I was first introduced to the wonderful[sarcasm] world of school-assigned blogging in my grade nine year—in the grade ten business class I took. My teacher at the time was very adamant that everyone in the class would all find it very enjoyable.

I thought it was terrifying.

I don’t remember the outcome of that assignment, but I do remember it made me hyperventilate quietly in the back of the room and feel like throwing up.

Here I was, a measly 14-year-old who wasn’t aware of myself as a person yet, and I had no idea why this prospect scared me so much when playing RuneScape under a username didn’t worry me at all and when I was so far from scared of almost anything else in general. Wary, perhaps, and cautious, but not scared. Now that I’m four years wiser and much more self-aware, though, I understand.

It’s because I’m paranoid.

If we fast-forward by four years to first-year college and jump into my first-semester communications class, we run up against another incident of my being instructed to blog for marks. By this time, I understood exactly why I was getting that nauseated, spine-crawling feeling.

It’s because I’m paranoid. My paranoia tells me that someone from the public will find this blog, this blog where I’m being forced to write what has no real thought involved and is on subjects that I would never naturally pursue, and equate it to my actual personality. I’m absolutely terrified of being perceived as a juvenile person by potential employers, of being seen as someone who is anything but who I really am. I’m scared my future reputation will be thoroughly tarnished by these mandatory assignments that I’m forced to comply with if I want the marks (which, because of my perfectionist compulsions, I do). Someone could find this blog when I’m an established designer and see the things I’ve been forced to write about… And they could apply that to me at the present time.

“Oh, hey they wrote about this that one time. Haha, who in their right mind would do that? Wow, I am so not hiring them.”
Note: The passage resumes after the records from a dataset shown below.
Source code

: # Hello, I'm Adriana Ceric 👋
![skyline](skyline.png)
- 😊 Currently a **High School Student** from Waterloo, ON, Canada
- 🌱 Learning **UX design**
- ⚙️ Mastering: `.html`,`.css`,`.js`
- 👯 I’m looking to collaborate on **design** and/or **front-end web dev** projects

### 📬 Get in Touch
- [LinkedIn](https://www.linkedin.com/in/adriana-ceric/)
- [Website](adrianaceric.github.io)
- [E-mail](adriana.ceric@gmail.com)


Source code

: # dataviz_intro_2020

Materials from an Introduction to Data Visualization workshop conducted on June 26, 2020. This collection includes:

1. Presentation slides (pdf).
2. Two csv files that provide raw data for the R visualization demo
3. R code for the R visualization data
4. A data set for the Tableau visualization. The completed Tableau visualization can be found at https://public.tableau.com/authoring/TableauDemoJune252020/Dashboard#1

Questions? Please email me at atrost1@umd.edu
— Constructs of my paranoia manifesting as potential employers.
At least they use the correct pronouns for me.

But that’s not even getting into the possibilities my paranoid mind cooks up of someone unsavory tracing my very distinctive name to find me in real life. Or of my grandmother somehow finding my blog and discovering—before it’s safe for me to be outed—that I am not the person she thinks I am. I realize that these possibilities are incredibly slim, but one cannot tell that to one’s own paranoia and actually get anywhere.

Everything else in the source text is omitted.